Janice laughed again, all the way up the hill to the bus. People milled around her and she began ushering them inside, pointing the way to the bathroom, to the garden area, and announcing the tour would begin inside in five minutes.
Five minutes.
Ashley turned back to King and Gandalf.
Two years ago Janice had let Ashley start her own mini breeding program. Ashley had gone so far as to DNA sequence her ewes. After many bleary-eyed, late nights of research, she figured out what it all meant and what she wanted to do with that information. When she discovered the genetics she was looking for, it seemed to only exist under lock down on special, super competitive, super high security sheep farms in Europe. It didn’t keep her from haunting every livestock exchange or ranch sale and running up quite a DNA sequencing bill every month.
She figured her quirky little sheep cheese dream would never come true.
And then King showed up.
King’s previous owner had been sporting a leg cast from King’s last head butt, and had only shaken his head in disgust when she’d requested a DNA sample for testing. He hadn’t cared about the results.
King was exactly what she was looking for—Ashley had sequenced the DNA as a condition of purchase. Whether King’s father or mother had been smuggled into California illegally at some point, or whether King was a strange coincidence of mutations, the only one who knew how special he was—w
as Ashley.
But none of that mattered now. King was hers.
Or he would be if she could get him out of the damn crate without killing herself—or him.

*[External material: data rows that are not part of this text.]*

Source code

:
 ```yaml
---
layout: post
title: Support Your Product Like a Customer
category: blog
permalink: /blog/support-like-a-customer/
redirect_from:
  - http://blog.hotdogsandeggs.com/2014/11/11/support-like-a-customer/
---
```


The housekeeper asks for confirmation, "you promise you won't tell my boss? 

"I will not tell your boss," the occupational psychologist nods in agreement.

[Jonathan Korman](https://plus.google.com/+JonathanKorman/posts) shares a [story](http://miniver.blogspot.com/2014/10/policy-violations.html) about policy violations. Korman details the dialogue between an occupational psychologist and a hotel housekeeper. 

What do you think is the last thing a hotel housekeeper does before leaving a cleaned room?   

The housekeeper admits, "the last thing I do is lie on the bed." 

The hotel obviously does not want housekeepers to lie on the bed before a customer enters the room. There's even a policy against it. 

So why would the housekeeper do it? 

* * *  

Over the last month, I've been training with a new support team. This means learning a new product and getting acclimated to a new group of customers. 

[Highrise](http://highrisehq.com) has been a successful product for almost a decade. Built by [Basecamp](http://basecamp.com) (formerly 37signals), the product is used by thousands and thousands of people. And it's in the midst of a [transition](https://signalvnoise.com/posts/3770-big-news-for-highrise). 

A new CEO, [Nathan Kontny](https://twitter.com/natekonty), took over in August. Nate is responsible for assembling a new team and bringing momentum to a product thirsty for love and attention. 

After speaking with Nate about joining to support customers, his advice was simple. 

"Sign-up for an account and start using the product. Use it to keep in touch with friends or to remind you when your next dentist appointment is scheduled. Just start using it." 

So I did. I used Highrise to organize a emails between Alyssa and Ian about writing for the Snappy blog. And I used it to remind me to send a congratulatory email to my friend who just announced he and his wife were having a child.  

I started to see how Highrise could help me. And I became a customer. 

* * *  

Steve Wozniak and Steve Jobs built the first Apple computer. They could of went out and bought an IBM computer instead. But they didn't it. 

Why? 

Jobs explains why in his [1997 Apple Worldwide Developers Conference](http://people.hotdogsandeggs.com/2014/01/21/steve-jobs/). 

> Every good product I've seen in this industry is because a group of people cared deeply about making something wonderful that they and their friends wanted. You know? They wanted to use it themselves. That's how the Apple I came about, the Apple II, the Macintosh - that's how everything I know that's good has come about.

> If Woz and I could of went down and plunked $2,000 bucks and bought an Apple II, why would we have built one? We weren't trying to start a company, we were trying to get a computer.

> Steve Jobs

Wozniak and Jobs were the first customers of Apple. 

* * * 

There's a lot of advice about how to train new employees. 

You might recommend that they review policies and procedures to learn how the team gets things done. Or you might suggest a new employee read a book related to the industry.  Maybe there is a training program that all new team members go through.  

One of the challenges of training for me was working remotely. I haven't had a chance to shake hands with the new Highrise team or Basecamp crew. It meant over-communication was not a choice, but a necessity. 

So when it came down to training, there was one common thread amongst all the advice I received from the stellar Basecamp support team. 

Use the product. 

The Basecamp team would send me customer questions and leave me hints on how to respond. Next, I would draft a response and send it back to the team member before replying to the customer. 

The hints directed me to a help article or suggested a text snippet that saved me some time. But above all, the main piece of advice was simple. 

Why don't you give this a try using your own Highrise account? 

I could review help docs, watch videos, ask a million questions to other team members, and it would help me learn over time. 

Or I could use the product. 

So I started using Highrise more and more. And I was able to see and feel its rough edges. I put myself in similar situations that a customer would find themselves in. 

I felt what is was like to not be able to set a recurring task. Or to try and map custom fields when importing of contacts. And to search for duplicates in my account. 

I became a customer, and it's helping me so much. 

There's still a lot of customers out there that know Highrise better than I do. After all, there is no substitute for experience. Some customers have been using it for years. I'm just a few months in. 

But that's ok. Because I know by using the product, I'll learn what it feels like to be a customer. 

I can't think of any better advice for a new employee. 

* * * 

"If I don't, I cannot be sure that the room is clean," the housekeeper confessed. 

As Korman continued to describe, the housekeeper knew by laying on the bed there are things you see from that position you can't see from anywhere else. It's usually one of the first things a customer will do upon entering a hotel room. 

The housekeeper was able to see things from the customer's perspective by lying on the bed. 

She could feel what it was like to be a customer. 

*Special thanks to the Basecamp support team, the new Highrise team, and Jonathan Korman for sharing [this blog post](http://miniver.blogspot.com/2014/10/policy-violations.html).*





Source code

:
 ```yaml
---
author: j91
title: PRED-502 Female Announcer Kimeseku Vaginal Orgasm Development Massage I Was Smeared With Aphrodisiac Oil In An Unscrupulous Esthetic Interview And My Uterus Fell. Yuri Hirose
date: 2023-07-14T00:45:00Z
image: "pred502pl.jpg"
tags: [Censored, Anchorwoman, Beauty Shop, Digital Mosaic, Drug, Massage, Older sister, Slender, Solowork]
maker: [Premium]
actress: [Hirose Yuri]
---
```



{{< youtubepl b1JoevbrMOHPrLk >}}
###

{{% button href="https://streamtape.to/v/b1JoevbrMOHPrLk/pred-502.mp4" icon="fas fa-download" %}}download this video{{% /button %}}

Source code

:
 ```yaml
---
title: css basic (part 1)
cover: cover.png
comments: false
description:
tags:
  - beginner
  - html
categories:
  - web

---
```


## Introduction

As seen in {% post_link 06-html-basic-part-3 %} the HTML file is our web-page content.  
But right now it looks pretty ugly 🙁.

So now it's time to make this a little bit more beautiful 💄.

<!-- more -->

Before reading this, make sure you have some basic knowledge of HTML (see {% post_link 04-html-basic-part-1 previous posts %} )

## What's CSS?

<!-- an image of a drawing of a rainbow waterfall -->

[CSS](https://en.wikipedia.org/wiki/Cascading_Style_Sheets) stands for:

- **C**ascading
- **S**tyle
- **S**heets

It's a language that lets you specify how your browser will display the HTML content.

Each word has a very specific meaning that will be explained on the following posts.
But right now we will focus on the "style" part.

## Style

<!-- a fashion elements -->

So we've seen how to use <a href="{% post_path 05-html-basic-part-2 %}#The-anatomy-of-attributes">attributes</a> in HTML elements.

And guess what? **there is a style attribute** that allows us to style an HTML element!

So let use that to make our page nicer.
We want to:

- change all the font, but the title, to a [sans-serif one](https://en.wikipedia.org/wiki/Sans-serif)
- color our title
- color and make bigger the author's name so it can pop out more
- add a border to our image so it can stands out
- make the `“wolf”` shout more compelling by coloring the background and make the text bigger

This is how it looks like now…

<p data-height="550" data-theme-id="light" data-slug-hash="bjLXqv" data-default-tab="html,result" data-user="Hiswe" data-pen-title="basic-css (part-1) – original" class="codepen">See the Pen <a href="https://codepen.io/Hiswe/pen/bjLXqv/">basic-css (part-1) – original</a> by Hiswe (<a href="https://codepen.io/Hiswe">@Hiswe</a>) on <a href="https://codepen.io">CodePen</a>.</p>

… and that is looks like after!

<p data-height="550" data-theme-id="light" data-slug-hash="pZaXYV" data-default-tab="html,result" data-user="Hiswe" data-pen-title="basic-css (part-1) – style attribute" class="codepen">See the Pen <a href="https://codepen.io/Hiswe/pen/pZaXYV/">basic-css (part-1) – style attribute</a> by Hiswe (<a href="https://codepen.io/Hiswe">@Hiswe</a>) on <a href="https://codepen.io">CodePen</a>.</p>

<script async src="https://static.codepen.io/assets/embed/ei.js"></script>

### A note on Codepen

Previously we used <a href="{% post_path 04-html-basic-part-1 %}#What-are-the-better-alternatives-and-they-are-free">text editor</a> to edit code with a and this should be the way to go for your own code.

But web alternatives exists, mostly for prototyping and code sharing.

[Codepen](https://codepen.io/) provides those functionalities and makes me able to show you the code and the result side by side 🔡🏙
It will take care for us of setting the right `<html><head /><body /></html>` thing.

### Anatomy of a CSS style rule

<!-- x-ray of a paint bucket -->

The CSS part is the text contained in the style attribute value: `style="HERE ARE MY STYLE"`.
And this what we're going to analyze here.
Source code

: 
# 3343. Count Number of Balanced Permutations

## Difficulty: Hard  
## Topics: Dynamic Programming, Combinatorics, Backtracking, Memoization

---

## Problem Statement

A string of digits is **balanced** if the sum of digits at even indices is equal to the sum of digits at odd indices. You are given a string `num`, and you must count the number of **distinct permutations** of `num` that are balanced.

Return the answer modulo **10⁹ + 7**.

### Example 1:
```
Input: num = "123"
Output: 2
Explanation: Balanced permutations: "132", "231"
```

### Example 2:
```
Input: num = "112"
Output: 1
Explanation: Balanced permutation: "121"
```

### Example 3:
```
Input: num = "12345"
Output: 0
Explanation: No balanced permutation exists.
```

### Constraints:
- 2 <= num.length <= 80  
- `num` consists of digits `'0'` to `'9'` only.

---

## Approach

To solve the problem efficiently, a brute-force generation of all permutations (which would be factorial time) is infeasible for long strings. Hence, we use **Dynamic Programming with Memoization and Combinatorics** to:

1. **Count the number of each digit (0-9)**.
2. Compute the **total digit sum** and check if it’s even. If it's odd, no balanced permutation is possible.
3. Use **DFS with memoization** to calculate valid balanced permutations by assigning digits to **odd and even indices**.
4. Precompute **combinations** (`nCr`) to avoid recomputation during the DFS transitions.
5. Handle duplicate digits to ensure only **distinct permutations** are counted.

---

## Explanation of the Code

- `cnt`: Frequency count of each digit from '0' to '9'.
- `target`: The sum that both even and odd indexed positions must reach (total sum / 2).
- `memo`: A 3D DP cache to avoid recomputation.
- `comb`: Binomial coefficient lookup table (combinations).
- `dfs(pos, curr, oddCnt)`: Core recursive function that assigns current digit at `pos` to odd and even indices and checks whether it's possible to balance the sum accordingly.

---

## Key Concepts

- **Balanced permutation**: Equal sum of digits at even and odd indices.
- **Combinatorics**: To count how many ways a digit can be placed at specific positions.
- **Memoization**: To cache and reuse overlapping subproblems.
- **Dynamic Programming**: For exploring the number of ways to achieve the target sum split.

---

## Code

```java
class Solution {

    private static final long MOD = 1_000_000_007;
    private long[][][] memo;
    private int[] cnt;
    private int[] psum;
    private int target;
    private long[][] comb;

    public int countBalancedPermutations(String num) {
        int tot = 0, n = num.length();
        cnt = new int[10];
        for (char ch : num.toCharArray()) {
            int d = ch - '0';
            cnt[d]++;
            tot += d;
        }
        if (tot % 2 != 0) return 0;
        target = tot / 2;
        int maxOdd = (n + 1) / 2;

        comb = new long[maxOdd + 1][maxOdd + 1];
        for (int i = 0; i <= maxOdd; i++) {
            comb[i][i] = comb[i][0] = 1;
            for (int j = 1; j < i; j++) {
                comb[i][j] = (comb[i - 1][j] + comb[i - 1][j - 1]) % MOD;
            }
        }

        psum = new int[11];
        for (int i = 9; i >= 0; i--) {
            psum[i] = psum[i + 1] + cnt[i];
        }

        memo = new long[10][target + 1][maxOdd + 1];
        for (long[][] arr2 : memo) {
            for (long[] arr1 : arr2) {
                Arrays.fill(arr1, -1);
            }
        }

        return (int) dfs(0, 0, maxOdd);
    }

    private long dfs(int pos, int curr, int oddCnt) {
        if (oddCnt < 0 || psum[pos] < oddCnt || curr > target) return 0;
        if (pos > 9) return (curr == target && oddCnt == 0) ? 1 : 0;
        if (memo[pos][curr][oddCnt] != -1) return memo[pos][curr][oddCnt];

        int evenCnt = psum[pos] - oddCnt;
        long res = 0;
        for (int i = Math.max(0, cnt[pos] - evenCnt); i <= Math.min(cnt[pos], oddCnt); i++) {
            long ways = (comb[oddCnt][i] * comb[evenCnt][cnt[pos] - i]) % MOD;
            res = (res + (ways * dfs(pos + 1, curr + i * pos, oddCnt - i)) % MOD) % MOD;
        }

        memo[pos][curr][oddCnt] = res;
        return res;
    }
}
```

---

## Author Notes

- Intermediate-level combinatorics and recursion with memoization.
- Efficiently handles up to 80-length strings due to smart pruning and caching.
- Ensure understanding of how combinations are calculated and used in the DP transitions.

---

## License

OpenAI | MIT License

There wasn’t time to put up the right fencing to guide the two rams to their intended paddock. The truck couldn’t drive closer for risk of getting stuck in the mud. She was looking at maybe fifty feet of space between the truck and the open paddock gate.
That was a lot of room for things to go wrong.
“Fuck it.” Ashley picked grabbed a wooden broom stick with the brush part long ago broken off, then picked up the metal top to a glorified trash can used to store farm supplies from the rain.
She hefted her dull sword and shiny shield into position, pursed her lips and whistled a loud piercing call that carried across all 250 acres of the farm.
Tasting acid in her mouth, she opened the damn crate. She sunk her blue striped rain boots in the muck and braced herself.
Chapter 2
King and Gandalf rushed out. King lowered his head, spiral horns mean and deadly looking. Gandalf galloped after him, head lowered too.
Shit. She couldn’t take two at once.
Thinking quick on her feet, she waited until the two rams were almost on her, ready to trample her into the muck. All sound vanished except for the blood pounding in her ears and her heart galloping in her chest.
Ashley gripped the broom stick until she lost all feeling in her hand, then pivoted out of the way at the last second as King barreled by. Using the garbage can shield as her own version of sheep horn, she threw her weight into his shoulder, flipping him on his side to the ground. His hooves flew up, one of them glancing off her thigh, but she didn’t have time for that because Gandalf was there, taking advantage of her distraction. There wasn’t time to do anything else but bring the stick down as hard as she could across his sensitive nose and brace herself for impact.
Gandalf put on the brakes, shaking his head from the way his nose smarted. He’d gotten in too close for her to do any real damage, plus she didn’t WANT to damage either of them. She wanted to get them safely into their paddock, and maybe, if she was really lucky, earn some respect from them.